# Task to carry out
Look below. Copy each line that has "model" in it.

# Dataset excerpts
* * * *

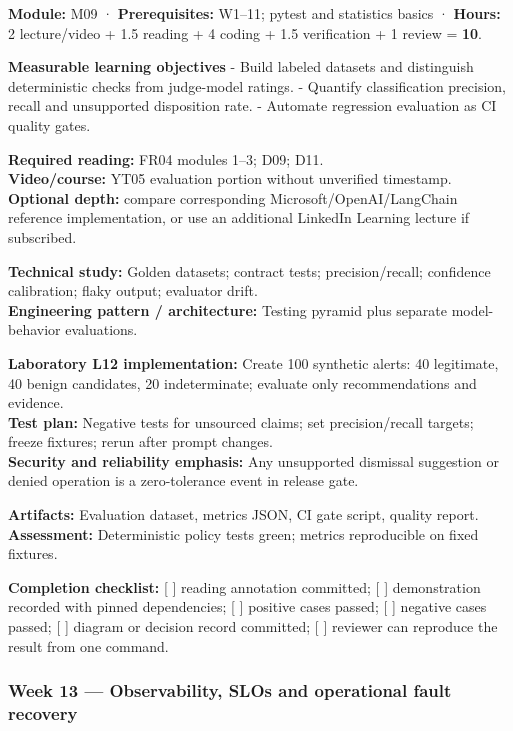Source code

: \documentclass[
  10pt,
]{article}
\begin{document}
\textbf{Module:} M09 · \textbf{Prerequisites:} W1--11; pytest and
statistics basics · \textbf{Hours:} 2 lecture/video + 1.5 reading + 4
coding + 1.5 verification + 1 review = \textbf{10}.

\textbf{Measurable learning objectives} - Build labeled datasets and
distinguish deterministic checks from judge-model ratings. - Quantify
classification precision, recall and unsupported disposition rate. -
Automate regression evaluation as CI quality gates.

\textbf{Required reading:} FR04 modules 1--3; D09; D11.\\
\textbf{Video/course:} YT05 evaluation portion without unverified
timestamp.\\
\textbf{Optional depth:} compare corresponding
Microsoft/OpenAI/LangChain reference implementation, or use an
additional LinkedIn Learning lecture if subscribed.

\textbf{Technical study:} Golden datasets; contract tests;
precision/recall; confidence calibration; flaky output; evaluator
drift.\\
\textbf{Engineering pattern / architecture:} Testing pyramid plus
separate model-behavior evaluations.

\textbf{Laboratory L12 implementation:} Create 100 synthetic alerts: 40
legitimate, 40 benign candidates, 20 indeterminate; evaluate only
recommendations and evidence.\\
\textbf{Test plan:} Negative tests for unsourced claims; set
precision/recall targets; freeze fixtures; rerun after prompt changes.\\
\textbf{Security and reliability emphasis:} Any unsupported dismissal
suggestion or denied operation is a zero-tolerance event in release
gate.

\textbf{Artifacts:} Evaluation dataset, metrics JSON, CI gate script,
quality report.\\
\textbf{Assessment:} Deterministic policy tests green; metrics
reproducible on fixed fixtures.

\textbf{Completion checklist:} {[} {]} reading annotation committed; {[}
{]} demonstration recorded with pinned dependencies; {[} {]} positive
cases passed; {[} {]} negative cases passed; {[} {]} diagram or decision
record committed; {[} {]} reviewer can reproduce the result from one
command.

\subsubsection{Week 13 --- Observability, SLOs and operational fault
recovery}\label{week-13-observability-slos-and-operational-fault-recovery}
\end{document}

* * * *

# Response to the task
distinguish deterministic checks from judge-model ratings. - Quantify
separate model-behavior evaluations.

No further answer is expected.